Action item: Copy out the entries below precisely; nothing is to be omitted.

Records:
◇ ◇ ◇ ◇ ◇

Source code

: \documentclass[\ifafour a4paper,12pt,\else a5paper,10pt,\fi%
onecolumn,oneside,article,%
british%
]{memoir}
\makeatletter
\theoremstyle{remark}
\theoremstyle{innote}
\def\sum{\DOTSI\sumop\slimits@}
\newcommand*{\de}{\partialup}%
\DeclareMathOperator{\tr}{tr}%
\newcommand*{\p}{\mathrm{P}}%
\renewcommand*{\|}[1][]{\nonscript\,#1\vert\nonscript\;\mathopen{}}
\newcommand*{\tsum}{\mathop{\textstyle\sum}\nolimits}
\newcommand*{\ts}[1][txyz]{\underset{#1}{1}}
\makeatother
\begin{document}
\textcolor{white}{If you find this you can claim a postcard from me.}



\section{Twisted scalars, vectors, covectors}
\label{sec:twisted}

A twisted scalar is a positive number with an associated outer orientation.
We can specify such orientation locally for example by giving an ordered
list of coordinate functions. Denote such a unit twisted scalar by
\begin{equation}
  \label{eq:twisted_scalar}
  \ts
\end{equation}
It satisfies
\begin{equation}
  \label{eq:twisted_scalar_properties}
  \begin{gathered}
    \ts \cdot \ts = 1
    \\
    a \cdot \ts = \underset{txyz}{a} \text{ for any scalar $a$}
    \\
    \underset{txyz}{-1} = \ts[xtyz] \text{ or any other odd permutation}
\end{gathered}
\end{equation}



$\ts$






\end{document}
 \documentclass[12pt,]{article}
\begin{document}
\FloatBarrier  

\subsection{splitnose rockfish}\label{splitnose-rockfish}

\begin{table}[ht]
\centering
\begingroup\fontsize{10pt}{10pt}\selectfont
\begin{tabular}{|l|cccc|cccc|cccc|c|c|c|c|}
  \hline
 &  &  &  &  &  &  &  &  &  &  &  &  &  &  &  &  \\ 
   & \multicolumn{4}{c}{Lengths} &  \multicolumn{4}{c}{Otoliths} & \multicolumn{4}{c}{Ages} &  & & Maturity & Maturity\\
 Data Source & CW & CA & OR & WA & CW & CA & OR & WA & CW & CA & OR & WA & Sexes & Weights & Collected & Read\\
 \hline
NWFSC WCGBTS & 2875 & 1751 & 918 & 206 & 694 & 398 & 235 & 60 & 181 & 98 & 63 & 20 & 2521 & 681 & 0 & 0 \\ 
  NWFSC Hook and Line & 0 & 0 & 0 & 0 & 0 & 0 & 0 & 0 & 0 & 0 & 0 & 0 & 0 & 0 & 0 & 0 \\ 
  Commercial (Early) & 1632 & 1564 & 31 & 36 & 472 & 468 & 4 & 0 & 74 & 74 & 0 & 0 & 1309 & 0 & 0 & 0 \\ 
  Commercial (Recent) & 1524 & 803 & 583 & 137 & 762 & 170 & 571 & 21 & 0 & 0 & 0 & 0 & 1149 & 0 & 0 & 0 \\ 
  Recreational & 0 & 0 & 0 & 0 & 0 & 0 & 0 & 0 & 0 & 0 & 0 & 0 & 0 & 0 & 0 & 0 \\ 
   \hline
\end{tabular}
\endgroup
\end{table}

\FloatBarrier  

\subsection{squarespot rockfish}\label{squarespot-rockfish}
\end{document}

◇ ◇ ◇ ◇ ◇

Response area:
Source code

: \documentclass[\ifafour a4paper,12pt,\else a5paper,10pt,\fi%
onecolumn,oneside,article,%
british%
]{memoir}
\makeatletter
\theoremstyle{remark}
\theoremstyle{innote}
\def\sum{\DOTSI\sumop\slimits@}
\newcommand*{\de}{\partialup}%
\DeclareMathOperator{\tr}{tr}%
\newcommand*{\p}{\mathrm{P}}%
\renewcommand*{\|}[1][]{\nonscript\,#1\vert\nonscript\;\mathopen{}}
\newcommand*{\tsum}{\mathop{\textstyle\sum}\nolimits}
\newcommand*{\ts}[1][txyz]{\underset{#1}{1}}
\makeatother
\begin{document}
\textcolor{white}{If you find this you can claim a postcard from me.}



\section{Twisted scalars, vectors, covectors}
\label{sec:twisted}

A twisted scalar is a positive number with an associated outer orientation.
We can specify such orientation locally for example by giving an ordered
list of coordinate functions. Denote such a unit twisted scalar by
\begin{equation}
  \label{eq:twisted_scalar}
  \ts
\end{equation}
It satisfies
\begin{equation}
  \label{eq:twisted_scalar_properties}
  \begin{gathered}
    \ts \cdot \ts = 1
    \\
    a \cdot \ts = \underset{txyz}{a} \text{ for any scalar $a$}
    \\
    \underset{txyz}{-1} = \ts[xtyz] \text{ or any other odd permutation}
\end{gathered}
\end{equation}



$\ts$






\end{document}
 \documentclass[12pt,]{article}
\begin{document}
\FloatBarrier  

\subsection{splitnose rockfish}\label{splitnose-rockfish}

\begin{table}[ht]
\centering
\begingroup\fontsize{10pt}{10pt}\selectfont
\begin{tabular}{|l|cccc|cccc|cccc|c|c|c|c|}
  \hline
 &  &  &  &  &  &  &  &  &  &  &  &  &  &  &  &  \\ 
   & \multicolumn{4}{c}{Lengths} &  \multicolumn{4}{c}{Otoliths} & \multicolumn{4}{c}{Ages} &  & & Maturity & Maturity\\
 Data Source & CW & CA & OR & WA & CW & CA & OR & WA & CW & CA & OR & WA & Sexes & Weights & Collected & Read\\
 \hline
NWFSC WCGBTS & 2875 & 1751 & 918 & 206 & 694 & 398 & 235 & 60 & 181 & 98 & 63 & 20 & 2521 & 681 & 0 & 0 \\ 
  NWFSC Hook and Line & 0 & 0 & 0 & 0 & 0 & 0 & 0 & 0 & 0 & 0 & 0 & 0 & 0 & 0 & 0 & 0 \\ 
  Commercial (Early) & 1632 & 1564 & 31 & 36 & 472 & 468 & 4 & 0 & 74 & 74 & 0 & 0 & 1309 & 0 & 0 & 0 \\ 
  Commercial (Recent) & 1524 & 803 & 583 & 137 & 762 & 170 & 571 & 21 & 0 & 0 & 0 & 0 & 1149 & 0 & 0 & 0 \\ 
  Recreational & 0 & 0 & 0 & 0 & 0 & 0 & 0 & 0 & 0 & 0 & 0 & 0 & 0 & 0 & 0 & 0 \\ 
   \hline
\end{tabular}
\endgroup
\end{table}

\FloatBarrier  

\subsection{squarespot rockfish}\label{squarespot-rockfish}
\end{document}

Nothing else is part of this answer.